WHAT YOU NEED TO DO:
In the entries below, find the line with "This repository contains" and the line with "## 📖 Table of Contents". Return those two lines and all lines between them, exactly.

··· EXERCISE INPUTS

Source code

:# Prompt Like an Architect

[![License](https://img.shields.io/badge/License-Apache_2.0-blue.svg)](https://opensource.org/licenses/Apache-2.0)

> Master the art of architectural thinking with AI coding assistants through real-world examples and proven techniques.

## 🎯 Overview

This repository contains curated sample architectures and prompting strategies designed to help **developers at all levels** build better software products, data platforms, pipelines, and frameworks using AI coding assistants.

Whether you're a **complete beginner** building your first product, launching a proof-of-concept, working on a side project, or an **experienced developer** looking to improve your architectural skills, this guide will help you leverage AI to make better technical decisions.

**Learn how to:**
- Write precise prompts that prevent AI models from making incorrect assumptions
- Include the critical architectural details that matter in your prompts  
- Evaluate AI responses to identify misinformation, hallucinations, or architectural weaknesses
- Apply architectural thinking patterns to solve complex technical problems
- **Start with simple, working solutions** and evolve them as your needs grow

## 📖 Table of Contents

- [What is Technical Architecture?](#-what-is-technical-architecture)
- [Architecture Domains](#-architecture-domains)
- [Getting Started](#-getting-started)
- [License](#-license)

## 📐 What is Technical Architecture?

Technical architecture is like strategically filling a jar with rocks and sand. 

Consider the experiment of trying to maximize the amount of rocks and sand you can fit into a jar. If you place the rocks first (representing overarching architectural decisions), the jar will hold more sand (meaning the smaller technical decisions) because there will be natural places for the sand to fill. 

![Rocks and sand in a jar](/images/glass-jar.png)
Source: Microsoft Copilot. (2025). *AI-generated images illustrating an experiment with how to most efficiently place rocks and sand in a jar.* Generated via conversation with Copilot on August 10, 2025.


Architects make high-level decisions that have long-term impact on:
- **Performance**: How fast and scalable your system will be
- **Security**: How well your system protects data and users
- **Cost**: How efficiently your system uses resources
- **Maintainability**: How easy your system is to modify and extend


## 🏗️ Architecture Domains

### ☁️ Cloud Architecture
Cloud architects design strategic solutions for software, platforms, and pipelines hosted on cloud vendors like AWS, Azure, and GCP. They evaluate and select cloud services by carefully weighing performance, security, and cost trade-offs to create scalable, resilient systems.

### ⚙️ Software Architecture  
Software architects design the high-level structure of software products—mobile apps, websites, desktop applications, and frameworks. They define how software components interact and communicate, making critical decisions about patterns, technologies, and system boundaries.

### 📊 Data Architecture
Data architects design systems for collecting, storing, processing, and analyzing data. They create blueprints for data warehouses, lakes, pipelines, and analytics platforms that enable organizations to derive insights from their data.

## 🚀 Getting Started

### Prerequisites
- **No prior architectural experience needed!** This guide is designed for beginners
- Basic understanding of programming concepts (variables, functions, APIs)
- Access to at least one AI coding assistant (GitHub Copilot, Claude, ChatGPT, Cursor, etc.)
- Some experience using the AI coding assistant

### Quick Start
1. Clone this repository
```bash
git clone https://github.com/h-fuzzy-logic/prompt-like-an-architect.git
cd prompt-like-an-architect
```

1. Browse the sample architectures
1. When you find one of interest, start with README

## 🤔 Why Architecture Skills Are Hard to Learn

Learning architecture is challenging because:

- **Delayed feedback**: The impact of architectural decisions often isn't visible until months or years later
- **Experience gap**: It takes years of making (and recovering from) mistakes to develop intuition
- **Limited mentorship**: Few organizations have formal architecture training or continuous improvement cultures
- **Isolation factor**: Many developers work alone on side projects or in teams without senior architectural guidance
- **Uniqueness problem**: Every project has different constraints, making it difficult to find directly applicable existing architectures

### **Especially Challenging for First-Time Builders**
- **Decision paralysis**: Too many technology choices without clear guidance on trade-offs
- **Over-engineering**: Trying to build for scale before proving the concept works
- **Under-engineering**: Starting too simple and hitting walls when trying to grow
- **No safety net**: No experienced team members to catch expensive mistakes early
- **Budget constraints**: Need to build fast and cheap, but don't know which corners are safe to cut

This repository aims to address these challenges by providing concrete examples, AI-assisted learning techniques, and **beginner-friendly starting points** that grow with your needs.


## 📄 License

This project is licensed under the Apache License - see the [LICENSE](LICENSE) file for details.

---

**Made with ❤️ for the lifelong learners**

······

EXERCISE RESULT:
This repository contains curated sample architectures and prompting strategies designed to help **developers at all levels** build better software products, data platforms, pipelines, and frameworks using AI coding assistants.

Whether you're a **complete beginner** building your first product, launching a proof-of-concept, working on a side project, or an **experienced developer** looking to improve your architectural skills, this guide will help you leverage AI to make better technical decisions.

**Learn how to:**
- Write precise prompts that prevent AI models from making incorrect assumptions
- Include the critical architectural details that matter in your prompts  
- Evaluate AI responses to identify misinformation, hallucinations, or architectural weaknesses
- Apply architectural thinking patterns to solve complex technical problems
- **Start with simple, working solutions** and evolve them as your needs grow

## 📖 Table of Contents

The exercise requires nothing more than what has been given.